Last month Verizon expanded its Computing as a Service (CaaS) cloud computing offering. The expansion itself is not surprising. The interesting tidbit is that Verizon has Carrier Status and therefore different laws apply to them than any other cloud provider that does not have this status, such as Amazon EC2, Terramark, etc. Will cloud computing providers be the next internet service provider? If so will they have to petition to not be responsible for the content within their clouds, as did internet service providers with the battle that ensued over the Communications Decency Act?This really gets to the heart of the question with regards to cloud computing, who is responsible for the data presented from the cloud, and who is responsible for any data stored within the cloud. Will this be the cloud computing providers; the data owners; or some combination thereof?
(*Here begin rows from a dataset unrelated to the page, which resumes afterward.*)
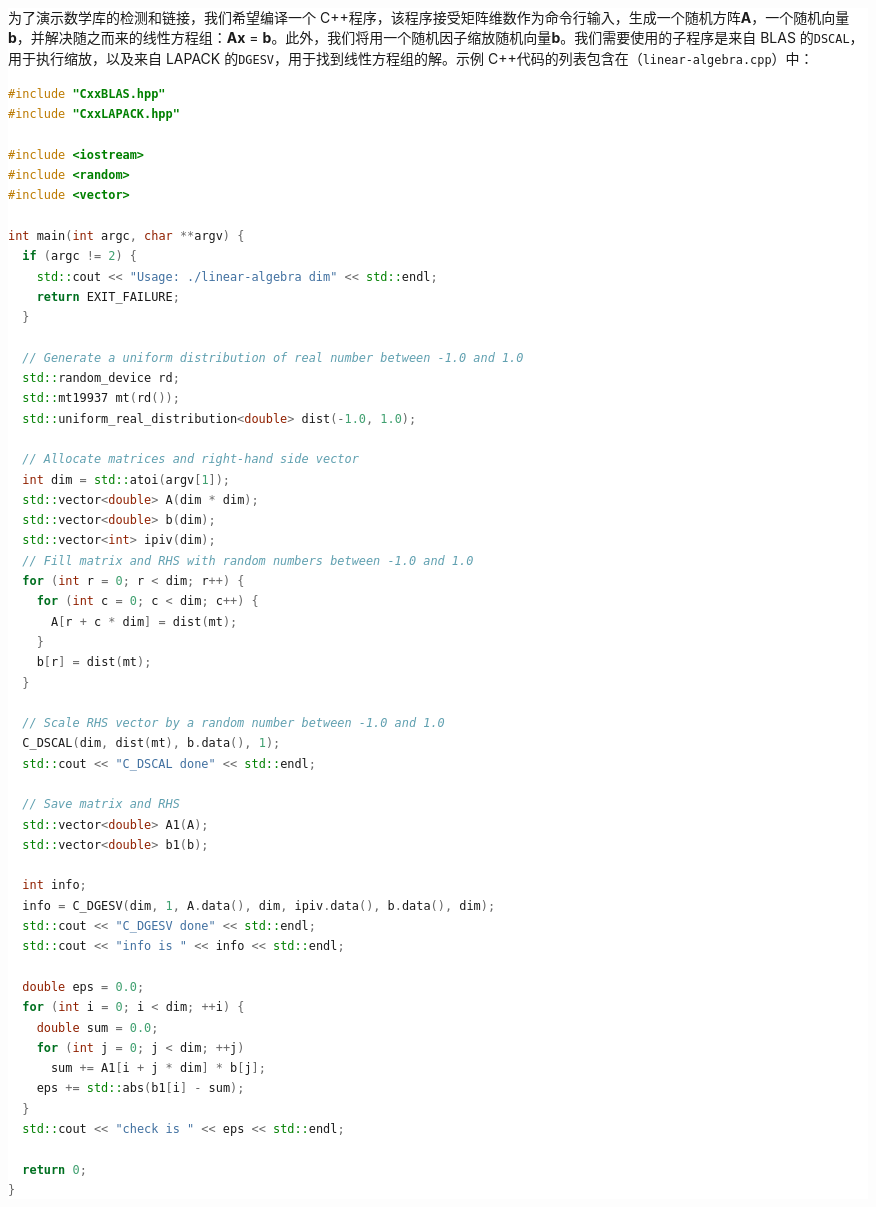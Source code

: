为了演示数学库的检测和链接，我们希望编译一个 C++程序，该程序接受矩阵维数作为命令行输入，生成一个随机方阵**A**，一个随机向量**b**，并解决随之而来的线性方程组：**Ax** = **b**。此外，我们将用一个随机因子缩放随机向量**b**。我们需要使用的子程序是来自 BLAS 的`DSCAL`，用于执行缩放，以及来自 LAPACK 的`DGESV`，用于找到线性方程组的解。示例 C++代码的列表包含在（`linear-algebra.cpp`）中：

```cpp
#include "CxxBLAS.hpp"
#include "CxxLAPACK.hpp"

#include <iostream>
#include <random>
#include <vector>

int main(int argc, char **argv) {
  if (argc != 2) {
    std::cout << "Usage: ./linear-algebra dim" << std::endl;
    return EXIT_FAILURE;
  }

  // Generate a uniform distribution of real number between -1.0 and 1.0
  std::random_device rd;
  std::mt19937 mt(rd());
  std::uniform_real_distribution<double> dist(-1.0, 1.0);

  // Allocate matrices and right-hand side vector
  int dim = std::atoi(argv[1]);
  std::vector<double> A(dim * dim);
  std::vector<double> b(dim);
  std::vector<int> ipiv(dim);
  // Fill matrix and RHS with random numbers between -1.0 and 1.0
  for (int r = 0; r < dim; r++) {
    for (int c = 0; c < dim; c++) {
      A[r + c * dim] = dist(mt);
    }
    b[r] = dist(mt);
  }

  // Scale RHS vector by a random number between -1.0 and 1.0
  C_DSCAL(dim, dist(mt), b.data(), 1);
  std::cout << "C_DSCAL done" << std::endl;

  // Save matrix and RHS
  std::vector<double> A1(A);
  std::vector<double> b1(b);

  int info;
  info = C_DGESV(dim, 1, A.data(), dim, ipiv.data(), b.data(), dim);
  std::cout << "C_DGESV done" << std::endl;
  std::cout << "info is " << info << std::endl;

  double eps = 0.0;
  for (int i = 0; i < dim; ++i) {
    double sum = 0.0;
    for (int j = 0; j < dim; ++j)
      sum += A1[i + j * dim] * b[j];
    eps += std::abs(b1[i] - sum);
  }
  std::cout << "check is " << eps << std::endl;

  return 0;
}
```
Will Cloud Computing Providers (CCPs) be deemed content providers? I hope not as that would make the CCP responsible for each and every bit of data that one of their customers puts on the network. This is where existing Carrier Status companies have an advantage as nothing on their network is considered to be their content, they are carriers for other services such as television networks, websites, etc.
Does this mean that CCPs must also achieve Carrier Status to compete? Perhaps, but this will depend entirely on the body of law that forms around Cloud Computing. CCPs may be able to draw upon the prior body of law associated with internet service providers who have already gone through this battle.
I am not sure this is a clumsy comparison. While independent Internet Service Providers are few and far between these days they still exist and benefit from the ruling that they are NOT content providers. CCPs need this ruling as well.
With the security of the cloud just in its infancy and being defined by such organizations as the Cloud Security Alliance, it is important to consider the legal ramifications from the perspective of the CCPs as well as from those hosting data within the cloud.
You hear this at the office quite a bit, You are responsible for security. This is doubly true within the Cloud. Who is ultimately responsible for the security of your companies data within the cloud? Whomever put it there. Until the body of law is created around CCPs, you need to be vigilant and protect your data.